A Phase 1, Open-Label, Dose Escalation and Expansion Study of Mavrostobart (PT199) Administered Alone in Adult Patients with Advanced Solid TuMORs, in CombiNation with a Checkpoint INhibitor TreatinG Wild-type Non-Small Cell Lung Cancer, or in Combination with ChemoTherapy for Metastatic or Advanced PAncreatic Ductal AdenocaRcinoma (MORNINGSTAR)
This is a first-in-human, Phase 1/2, open-label, study designed to evaluate the safety, tolerability, pharmacokinetics, pharmacodynamics, and preliminary efficacy of Mavrostobart (PT199) alone and in combination with a PD-1 inhibitor or chemotherapy.
• At least one measurable lesion as defined by RECIST V1.1 criteria for solid tumors.
• For Part A: a histologically or cytologically confirmed unresectable advanced or metastatic solid tumors previously treated with therapies, or for which treatment is not available or not tolerated.
• For Part B: A histologically or cytologically confirmed diagnosis of NSCLC without actionable genomic alterations (AGAs) such as EGFR or ALK mutations and radiological documentation of disease progression on prior treatments, which may include a checkpoint inhibitor, or patients diagnosed with metastatic and/or advanced (m/a) PDAC who have disease progression after previously treated with therapies, or for which treatment is not available or not tolerated.
• For Part C: A histologically or cytologically confirmed diagnosis of NSCLC without actionable genomic alterations such as EGFR or ALK mutations and radiological documentation of disease progression on prior treatments, which may include a checkpoint inhibitor.
• For Part D:
⁃ Cohort D1: a histologically or cytologically confirmed diagnosis of pancreatic ductal adenocarcinoma (PDAC), treatment naïve for advanced or metastatic disease, and eligible to receive standard of care treatment with gemcitabine plus nab-paclitaxel.
⁃ Cohort D2: a histologically or cytologically confirmed diagnosis of NSCLC without actionable genomic alterations (AGAs) such as EGFR or ALK mutations and radiological documentation of disease progression on prior treatments, which may include a checkpoint inhibitor. Patients have progressed under first-line (1L) SOC chemotherapy with or without ICI or later lines of therapy, or for which standard 1L therapy has proven to be ineffective, intolerable, or is considered inappropriate.

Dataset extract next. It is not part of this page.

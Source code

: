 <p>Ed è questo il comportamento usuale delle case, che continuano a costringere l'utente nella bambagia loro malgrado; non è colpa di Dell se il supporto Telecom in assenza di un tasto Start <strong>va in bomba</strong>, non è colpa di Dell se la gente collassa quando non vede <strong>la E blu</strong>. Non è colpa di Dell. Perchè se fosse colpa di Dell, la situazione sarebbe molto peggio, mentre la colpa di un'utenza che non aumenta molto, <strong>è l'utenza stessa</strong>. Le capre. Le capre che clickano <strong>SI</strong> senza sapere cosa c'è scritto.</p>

⁃ Cohort D3: a histologically or cytologically confirmed diagnosis of NSCLC without actionable genomic alterations (AGAs) such as EGFR or ALK mutations. Patients are treatment naïve and have no contra indication to receive carboplatin plus pemetrexed.
⁃ Cohort D4: a histologically or cytologically confirmed diagnosis of NSCLC without actionable genomic alterations (AGAs) such as EGFR or ALK mutations. Patients are treatment naïve and are eligible for 1L therapy with pembrolizumab and carboplatin plus pemetrexed.
• In all Parts, should be able to provide a tumor tissue sample (archival or newly acquired biopsy) to be assessed for CD73 and other biomarkers (PD-L1), unless deemed by the Investigator to cause risk to the patient or per Investigator's discretion.
• ECOG performance status of 0 or 1.
• Adequate organ function confirmed at screening and within 72 hours of initiating treatment.